(Records drawn from a dataset)

_ _ _ _ _ _ _

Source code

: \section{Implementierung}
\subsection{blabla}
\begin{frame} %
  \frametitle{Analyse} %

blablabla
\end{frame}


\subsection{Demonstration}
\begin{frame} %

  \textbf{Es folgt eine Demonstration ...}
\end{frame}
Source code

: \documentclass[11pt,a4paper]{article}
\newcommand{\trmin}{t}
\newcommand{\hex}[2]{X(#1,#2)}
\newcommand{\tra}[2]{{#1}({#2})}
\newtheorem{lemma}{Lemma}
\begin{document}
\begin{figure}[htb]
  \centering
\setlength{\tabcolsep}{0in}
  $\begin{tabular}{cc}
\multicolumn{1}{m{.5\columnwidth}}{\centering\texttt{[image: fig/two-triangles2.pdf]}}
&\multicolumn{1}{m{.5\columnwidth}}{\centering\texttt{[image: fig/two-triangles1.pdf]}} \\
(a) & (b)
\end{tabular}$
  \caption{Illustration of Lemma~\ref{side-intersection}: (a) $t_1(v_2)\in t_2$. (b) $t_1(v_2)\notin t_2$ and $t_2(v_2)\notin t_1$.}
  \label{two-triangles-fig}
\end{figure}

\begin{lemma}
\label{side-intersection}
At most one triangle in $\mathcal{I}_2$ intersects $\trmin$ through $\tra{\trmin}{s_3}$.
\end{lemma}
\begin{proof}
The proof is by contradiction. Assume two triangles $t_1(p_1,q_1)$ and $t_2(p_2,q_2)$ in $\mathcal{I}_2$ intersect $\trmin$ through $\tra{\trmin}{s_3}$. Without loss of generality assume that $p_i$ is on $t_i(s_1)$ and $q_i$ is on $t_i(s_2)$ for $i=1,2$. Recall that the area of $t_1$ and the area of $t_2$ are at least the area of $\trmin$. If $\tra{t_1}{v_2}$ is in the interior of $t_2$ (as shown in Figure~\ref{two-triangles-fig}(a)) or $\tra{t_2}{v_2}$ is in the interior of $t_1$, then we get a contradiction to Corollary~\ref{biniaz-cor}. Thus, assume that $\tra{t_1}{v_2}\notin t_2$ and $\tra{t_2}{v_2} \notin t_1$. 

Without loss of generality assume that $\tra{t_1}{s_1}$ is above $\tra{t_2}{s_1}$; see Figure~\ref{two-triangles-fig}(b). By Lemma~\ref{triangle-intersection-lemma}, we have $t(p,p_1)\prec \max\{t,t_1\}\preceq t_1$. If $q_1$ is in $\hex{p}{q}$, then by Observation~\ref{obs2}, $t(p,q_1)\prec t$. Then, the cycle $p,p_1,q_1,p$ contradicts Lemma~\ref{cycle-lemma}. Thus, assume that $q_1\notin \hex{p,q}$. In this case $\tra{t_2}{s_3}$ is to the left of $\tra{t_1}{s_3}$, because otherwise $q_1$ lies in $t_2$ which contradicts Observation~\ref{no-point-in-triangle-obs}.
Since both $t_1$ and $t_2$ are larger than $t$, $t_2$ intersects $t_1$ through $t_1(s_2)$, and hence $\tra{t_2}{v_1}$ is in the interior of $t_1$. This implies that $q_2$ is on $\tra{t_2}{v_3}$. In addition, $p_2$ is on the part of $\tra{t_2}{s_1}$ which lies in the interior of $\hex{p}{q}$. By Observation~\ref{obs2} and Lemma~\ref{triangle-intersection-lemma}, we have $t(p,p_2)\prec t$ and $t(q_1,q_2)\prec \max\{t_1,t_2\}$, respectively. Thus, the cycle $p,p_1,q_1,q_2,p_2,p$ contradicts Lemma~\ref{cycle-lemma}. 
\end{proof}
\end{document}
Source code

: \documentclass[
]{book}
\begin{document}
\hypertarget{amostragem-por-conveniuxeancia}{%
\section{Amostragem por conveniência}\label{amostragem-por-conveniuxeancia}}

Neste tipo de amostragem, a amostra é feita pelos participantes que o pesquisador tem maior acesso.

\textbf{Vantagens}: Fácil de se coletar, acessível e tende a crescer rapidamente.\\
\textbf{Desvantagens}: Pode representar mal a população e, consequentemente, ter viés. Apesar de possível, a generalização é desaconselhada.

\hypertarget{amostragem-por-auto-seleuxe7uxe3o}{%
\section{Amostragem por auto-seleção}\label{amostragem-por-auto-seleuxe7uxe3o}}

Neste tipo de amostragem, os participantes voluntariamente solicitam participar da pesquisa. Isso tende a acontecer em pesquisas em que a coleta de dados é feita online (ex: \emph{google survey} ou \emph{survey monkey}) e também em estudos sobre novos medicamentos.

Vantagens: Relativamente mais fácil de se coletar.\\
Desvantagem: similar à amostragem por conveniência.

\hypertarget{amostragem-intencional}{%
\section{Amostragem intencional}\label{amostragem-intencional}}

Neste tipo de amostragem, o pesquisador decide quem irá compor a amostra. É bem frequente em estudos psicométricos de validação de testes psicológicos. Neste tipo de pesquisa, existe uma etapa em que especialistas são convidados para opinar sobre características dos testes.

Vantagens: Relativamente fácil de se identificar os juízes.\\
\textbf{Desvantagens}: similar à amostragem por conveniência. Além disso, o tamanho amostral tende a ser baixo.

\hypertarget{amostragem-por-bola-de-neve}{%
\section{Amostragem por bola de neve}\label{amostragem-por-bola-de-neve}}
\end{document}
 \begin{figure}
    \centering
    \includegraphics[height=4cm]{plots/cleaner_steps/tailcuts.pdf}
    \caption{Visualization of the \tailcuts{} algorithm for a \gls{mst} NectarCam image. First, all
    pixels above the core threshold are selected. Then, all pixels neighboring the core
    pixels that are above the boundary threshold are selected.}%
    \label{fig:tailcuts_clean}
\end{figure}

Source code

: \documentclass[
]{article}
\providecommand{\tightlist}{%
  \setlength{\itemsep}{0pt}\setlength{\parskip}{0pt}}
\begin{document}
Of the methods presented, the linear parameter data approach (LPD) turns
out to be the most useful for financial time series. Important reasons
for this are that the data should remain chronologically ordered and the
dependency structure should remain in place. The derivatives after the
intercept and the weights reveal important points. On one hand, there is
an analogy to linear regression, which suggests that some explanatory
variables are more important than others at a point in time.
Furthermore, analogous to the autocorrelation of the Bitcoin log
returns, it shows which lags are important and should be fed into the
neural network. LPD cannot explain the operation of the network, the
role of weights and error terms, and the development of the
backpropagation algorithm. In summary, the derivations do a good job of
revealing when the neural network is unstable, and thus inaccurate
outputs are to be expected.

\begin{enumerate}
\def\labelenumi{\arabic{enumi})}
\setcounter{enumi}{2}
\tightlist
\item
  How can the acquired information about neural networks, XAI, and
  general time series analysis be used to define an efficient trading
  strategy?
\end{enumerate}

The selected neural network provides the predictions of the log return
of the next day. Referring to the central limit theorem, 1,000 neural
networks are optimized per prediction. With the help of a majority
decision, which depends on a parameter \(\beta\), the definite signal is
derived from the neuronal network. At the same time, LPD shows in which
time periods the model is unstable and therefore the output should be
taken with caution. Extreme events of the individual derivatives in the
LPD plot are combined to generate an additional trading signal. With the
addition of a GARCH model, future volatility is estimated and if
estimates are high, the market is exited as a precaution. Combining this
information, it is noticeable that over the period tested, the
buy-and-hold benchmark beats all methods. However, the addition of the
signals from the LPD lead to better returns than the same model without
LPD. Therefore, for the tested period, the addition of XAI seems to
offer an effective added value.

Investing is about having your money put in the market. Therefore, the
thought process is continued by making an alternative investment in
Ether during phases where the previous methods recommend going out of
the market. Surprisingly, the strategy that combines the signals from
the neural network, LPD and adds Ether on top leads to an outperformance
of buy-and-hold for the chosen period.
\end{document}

_ _ _ _ _ _ _

■ EXERCISE
Above are the records; repeat exactly the lines from the one holding "Of the methods" down to the one holding "variables are more", end lines included.

■ SOLUTION TO THE PROBLEM
Of the methods presented, the linear parameter data approach (LPD) turns
out to be the most useful for financial time series. Important reasons
for this are that the data should remain chronologically ordered and the
dependency structure should remain in place. The derivatives after the
intercept and the weights reveal important points. On one hand, there is
an analogy to linear regression, which suggests that some explanatory
variables are more important than others at a point in time.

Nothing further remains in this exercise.